Work instruction
Please work out how many lines in the entries below include the string "Delta", and reply with the number alone.

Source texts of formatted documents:

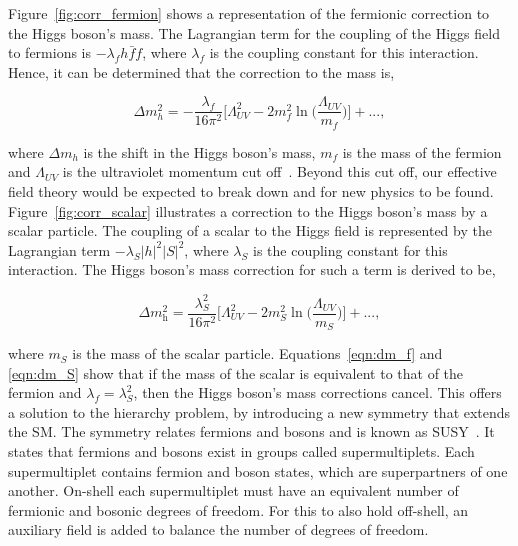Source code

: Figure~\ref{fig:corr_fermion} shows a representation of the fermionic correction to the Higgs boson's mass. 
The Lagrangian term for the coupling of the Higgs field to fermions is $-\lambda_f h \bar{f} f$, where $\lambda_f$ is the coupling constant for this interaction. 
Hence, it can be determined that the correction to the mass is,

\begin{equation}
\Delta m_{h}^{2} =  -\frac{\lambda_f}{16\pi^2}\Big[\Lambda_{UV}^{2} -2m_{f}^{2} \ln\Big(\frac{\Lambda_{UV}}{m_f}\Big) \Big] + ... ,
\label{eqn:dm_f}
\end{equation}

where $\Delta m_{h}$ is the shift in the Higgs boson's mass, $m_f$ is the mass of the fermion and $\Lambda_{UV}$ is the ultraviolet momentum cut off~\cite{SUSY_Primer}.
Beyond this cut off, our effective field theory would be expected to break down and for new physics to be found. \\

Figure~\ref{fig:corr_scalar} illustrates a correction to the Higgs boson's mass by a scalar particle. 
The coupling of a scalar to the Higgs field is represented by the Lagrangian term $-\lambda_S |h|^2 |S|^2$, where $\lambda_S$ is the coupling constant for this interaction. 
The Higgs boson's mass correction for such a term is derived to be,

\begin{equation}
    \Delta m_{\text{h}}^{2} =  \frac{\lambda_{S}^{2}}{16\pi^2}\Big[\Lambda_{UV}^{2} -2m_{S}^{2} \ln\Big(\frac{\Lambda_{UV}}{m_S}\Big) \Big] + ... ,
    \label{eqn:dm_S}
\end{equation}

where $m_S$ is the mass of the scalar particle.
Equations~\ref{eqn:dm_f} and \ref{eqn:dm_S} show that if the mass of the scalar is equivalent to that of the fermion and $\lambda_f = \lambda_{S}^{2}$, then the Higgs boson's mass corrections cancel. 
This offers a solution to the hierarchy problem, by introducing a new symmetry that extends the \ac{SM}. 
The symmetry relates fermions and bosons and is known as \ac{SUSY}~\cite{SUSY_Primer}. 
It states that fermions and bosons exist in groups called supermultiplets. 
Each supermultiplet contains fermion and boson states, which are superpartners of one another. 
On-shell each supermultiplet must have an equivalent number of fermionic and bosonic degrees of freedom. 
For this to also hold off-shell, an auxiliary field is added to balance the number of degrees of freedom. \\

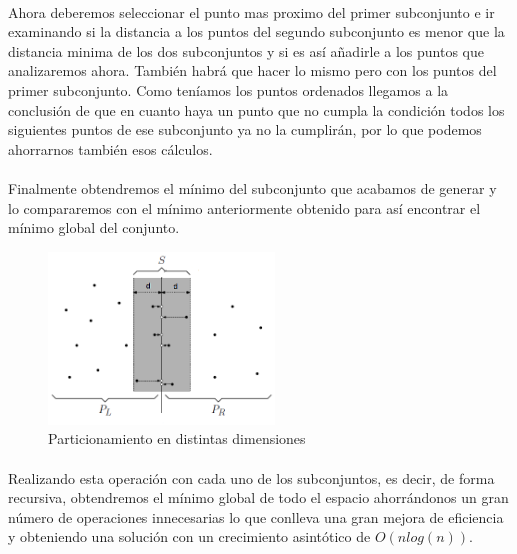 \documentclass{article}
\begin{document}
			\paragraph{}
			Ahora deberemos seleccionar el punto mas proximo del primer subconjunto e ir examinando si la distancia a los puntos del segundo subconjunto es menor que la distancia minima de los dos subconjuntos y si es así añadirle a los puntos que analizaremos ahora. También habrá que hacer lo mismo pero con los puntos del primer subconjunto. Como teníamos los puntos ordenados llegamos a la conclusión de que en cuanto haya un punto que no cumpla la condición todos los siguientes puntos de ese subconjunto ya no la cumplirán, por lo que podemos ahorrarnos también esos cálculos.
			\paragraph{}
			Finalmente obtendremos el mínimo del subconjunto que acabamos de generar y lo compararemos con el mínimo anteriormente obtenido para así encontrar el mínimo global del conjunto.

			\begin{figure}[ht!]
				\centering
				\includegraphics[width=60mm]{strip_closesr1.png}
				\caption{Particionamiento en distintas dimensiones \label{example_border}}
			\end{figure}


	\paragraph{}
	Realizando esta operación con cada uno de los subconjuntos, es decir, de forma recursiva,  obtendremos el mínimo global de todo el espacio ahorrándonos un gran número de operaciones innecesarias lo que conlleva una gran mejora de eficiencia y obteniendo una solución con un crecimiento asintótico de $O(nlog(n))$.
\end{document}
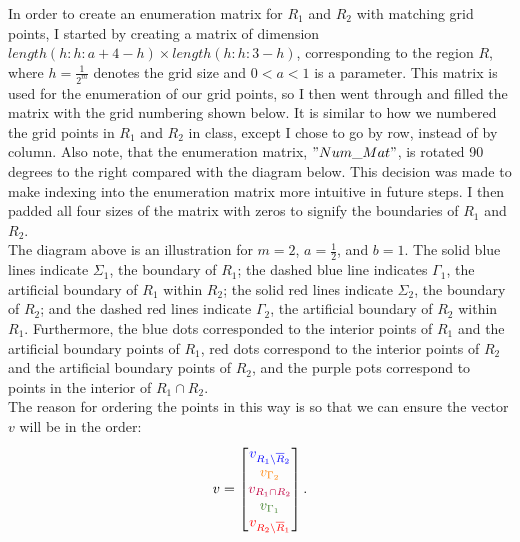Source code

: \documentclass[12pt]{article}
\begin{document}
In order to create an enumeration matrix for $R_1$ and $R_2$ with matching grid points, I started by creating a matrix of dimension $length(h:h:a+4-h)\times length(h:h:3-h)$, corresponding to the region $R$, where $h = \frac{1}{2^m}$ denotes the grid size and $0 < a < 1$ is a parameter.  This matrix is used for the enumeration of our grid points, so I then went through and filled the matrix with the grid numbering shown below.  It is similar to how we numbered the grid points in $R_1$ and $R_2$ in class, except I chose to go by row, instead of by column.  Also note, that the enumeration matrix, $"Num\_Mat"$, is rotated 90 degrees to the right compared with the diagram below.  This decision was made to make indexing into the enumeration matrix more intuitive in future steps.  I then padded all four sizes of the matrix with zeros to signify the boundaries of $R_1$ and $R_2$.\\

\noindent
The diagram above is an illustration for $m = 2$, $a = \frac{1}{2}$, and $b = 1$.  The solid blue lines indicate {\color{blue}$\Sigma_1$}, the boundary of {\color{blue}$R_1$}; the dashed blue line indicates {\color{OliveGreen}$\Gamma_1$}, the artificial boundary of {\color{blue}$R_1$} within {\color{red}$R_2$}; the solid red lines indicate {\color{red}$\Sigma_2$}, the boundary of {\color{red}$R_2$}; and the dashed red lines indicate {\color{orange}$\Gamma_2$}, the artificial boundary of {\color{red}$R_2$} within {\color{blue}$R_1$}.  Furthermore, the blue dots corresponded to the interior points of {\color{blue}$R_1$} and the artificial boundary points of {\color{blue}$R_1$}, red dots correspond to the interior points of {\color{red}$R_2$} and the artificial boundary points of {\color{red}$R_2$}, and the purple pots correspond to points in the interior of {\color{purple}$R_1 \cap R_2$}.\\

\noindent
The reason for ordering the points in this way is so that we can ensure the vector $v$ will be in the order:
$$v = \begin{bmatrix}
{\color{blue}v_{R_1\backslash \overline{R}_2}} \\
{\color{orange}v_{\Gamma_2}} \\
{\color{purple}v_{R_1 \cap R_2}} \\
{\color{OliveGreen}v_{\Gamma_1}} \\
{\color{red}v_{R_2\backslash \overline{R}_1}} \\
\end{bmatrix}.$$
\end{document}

Answer box
3